Personal recommendations can be invaluable in your search for a new therapist. If possible, try asking the advice of someone who has experienced similar emotional troubles to your own. If you feel uncomfortable speaking with a friend, your regular physician or healthcare professional should be able to recommend a mental health specialist. Certain online directories can also help you to locate therapists in your area, and some even offer customer reviews and recommendations.

Check Credentials

A therapist’s credentials can tell you a lot about how adept they will be at helping you through your problems. Of course, strong qualifications are always critical, but it’s also important that they are experienced enough in a specific area to cater to your needs. “These days, even if the therapist is assigned to you by an HMO, it’s pretty easy to find out about a therapist’s experience and training,” Epstein says. “If you suffer from a phobia, you’re probably better off with a therapist who has a lot of experience treating phobias or who has even had specific training in that area.”

Trial Session

If you’re feeling a little skittish about committing to a new therapist, you might consider booking for a trial session with the prospective psychoanalyst to test the waters and try to establish some potential chemistry.
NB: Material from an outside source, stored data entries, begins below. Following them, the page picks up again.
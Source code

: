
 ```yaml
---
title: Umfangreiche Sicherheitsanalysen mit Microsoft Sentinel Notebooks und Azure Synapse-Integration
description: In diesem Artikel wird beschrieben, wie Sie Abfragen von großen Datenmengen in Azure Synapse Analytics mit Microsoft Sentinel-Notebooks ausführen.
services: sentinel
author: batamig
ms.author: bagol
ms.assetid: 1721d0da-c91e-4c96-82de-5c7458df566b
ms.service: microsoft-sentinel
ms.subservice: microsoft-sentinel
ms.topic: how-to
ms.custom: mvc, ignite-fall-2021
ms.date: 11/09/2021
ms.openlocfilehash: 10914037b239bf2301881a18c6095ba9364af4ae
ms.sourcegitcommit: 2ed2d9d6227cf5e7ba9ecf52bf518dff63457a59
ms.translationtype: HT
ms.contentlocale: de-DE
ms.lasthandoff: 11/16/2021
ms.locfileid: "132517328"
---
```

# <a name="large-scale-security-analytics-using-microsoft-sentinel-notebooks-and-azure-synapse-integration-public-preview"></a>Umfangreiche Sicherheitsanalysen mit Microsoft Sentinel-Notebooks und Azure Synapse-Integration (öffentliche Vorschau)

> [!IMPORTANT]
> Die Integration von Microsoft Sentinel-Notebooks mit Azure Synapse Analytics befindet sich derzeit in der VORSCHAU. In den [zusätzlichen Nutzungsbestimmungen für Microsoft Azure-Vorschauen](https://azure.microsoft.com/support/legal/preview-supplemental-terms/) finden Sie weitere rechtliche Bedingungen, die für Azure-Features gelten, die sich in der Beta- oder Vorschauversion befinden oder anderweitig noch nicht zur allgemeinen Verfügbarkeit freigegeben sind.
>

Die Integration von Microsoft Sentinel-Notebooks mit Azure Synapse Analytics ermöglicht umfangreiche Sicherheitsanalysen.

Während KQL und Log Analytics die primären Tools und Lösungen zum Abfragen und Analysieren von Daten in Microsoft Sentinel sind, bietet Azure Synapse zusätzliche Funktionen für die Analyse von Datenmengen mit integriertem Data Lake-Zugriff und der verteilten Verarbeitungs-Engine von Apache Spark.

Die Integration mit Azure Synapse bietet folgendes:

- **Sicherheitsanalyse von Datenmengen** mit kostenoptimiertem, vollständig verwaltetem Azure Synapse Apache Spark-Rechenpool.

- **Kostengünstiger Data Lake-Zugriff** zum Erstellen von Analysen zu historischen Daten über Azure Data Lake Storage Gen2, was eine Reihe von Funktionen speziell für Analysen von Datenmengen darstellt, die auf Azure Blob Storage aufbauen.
Of course, very little progress can be made in just one session, but it can provide you with a perspective on how you may progress together in the future.  Use this time to evaluate your prospective therapist, particularly if you are feeling apprehensive or unsure about the process.

It’s important to be inquisitive during this all-important first meeting – ask about the process of therapy, how long it may take, and what kind of outcomes you might expect. If you feel comfortable with the answers you should be able to proceed to the next level with greater confidence.